Les plus fins limiers apercevront, ou non, la dissimulation quasi-parfaite de tous les fils électriques ou autres câblages ; un bon point pour les pointilleux du détail.
Une fois en selle, tout tombe parfaitement sous la main et sous les pieds ; étonnant lorsque l’ont voit où se trouvent les reposes-pieds. Tout en avant, le guidon reculé, l’assise basse, au final, la position est des plus naturelles. Moi qui angoissait quelque peu à l’idée de devoir avaler des kilomètres dans cette position, me voilà rassuré et prêt à démarrer.
La mise en marche se fait conventionnellement. Le son sourd et grave bercera vos oreilles et vous évitera d’éventuels maux de crâne dont souffrent les bikers propriétaires de modèles Harley-Davidson déchicanés.
En ville, il faudra être patient et oublier vos remontées de files intempestives. La VT1300CX n’est pas la compagne idéale pour ce genre d’exercice ; la faute est à son empattement et à son angle de chasse très important. Le rayon de braquage ne vous permettra pas de corriger ce souci de maniabilité urbaine. Vous l’aurez compris, cette moto n’a rien à faire en ville, sauf si vous voulez cruiser au bord du lac et jouer les garçons de café.
Une fois sortie du chaos urbain, la moto se sent immédiatement à son aise et se conduit facilement, le tout avec un feeling impressionnant de facilité. Les grands espaces sont définitivement faits pour elle.
Oubliez vos repaires habituels, sa conception n’est pas celle d’une sportive ou d’un roadster et vous vous retrouverez rapidement avec des étincelles aux talons. La garde au sol extra-basse ne vous permet pas de rouler vite et les câles-pieds vous le rappellerons rapidement. Je vous le concède, cette moto n’est pas faite pour ça ! Toutefois, vous pourrez adopter un rythme dynamique grâce à un cadre rigide et des éléments de suspension bien choisis. Le freinage est suffisamment puissant pour vous stopper rapidement en toutes circonstances.
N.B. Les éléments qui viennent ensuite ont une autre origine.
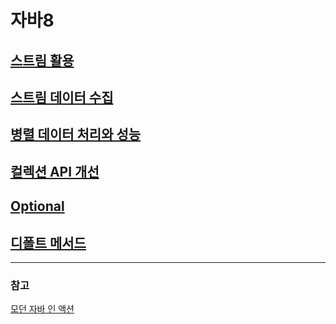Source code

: # 자바8

## [스트림 활용](https://github.com/genesis12345678/TIL/blob/main/Java/java8/stream/chater5/chapter5.md)

## [스트림 데이터 수집](https://github.com/genesis12345678/TIL/blob/main/Java/java8/stream/chapter6/Chapter6.md)

## [병렬 데이터 처리와 성능](https://github.com/genesis12345678/TIL/blob/main/Java/java8/stream/chapter7/Chapter7.md)

## [컬렉션 API 개선](https://github.com/genesis12345678/TIL/blob/main/Java/java8/stream/chapter8/Chapter8.md)

## [Optional](https://github.com/genesis12345678/TIL/blob/main/Java/java8/stream/chapter11/Chapter11.md)

## [디폴트 메서드]()

---

### 참고

[모던 자바 인 액션](https://www.yes24.com/Product/Goods/77125987)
Pour ce dernier, je me suis senti plus à l’aise avec le frein arrière qu’avec l’avant ; l’arrière me paraissant plus approprié à ce genre de conduite.
Le bicylindre doté d’ailettes généreuses, qui donnent l’illusion d’un bloc refroidi par air comme la concurrence, propose 58cv fort de 107Nm et se marie parfaitement avec la philosophie de la VT1300CX. Le moteur est performant, souple, linéaire et ne gênera que de peu de vibrations. Vous pourrez cruiser sans arrières-pensées. La moto reprend très bien dès les plus bas régimes. Ce Chopper vous incitera à de longues balades.
Ce dernier souffre un peu d’un manque de chevaux lorsque l’autoroute s’impose. Il faudra vous caler à vitesse légale et ne pas chercher à faire des dépassements téméraires. De toute manière, passé 130km/h, vous fatiguerez rapidement. L’absence de protection sur ce genre de machine ne laisse pas la place à des excès de vitesse ; vous pourrez ainsi garder votre permis encore un bon nombre d’années.
Si, au départ, j’étais réfractaire à ce genre de moto, après plusieurs centaines de kilomètres, j’ai finalement apprécié pouvoir me déplacer différemment. La Cruiser attitude a donc pris le pas sur le possesseur de sportive que je suis. Pouvoir profiter du paysage avec une position de conduite confortable, ne pas se stresser à cause d’un éventuel excès de vitesse n’a pas de prix ! Seul problème, les regards incessants des passants et caisseux en ma présence devenaient insupportables… après tout, n’est-ce pas non plus un des buts de la Fury ? Laissez votre Harley - pardon Honda ! - un instant sur une terrasse et elle disparaîtra sous une foule de curieux qui chercheront un bon moment avant de découvrir que cette moto si exclusive n’est qu’une Honda.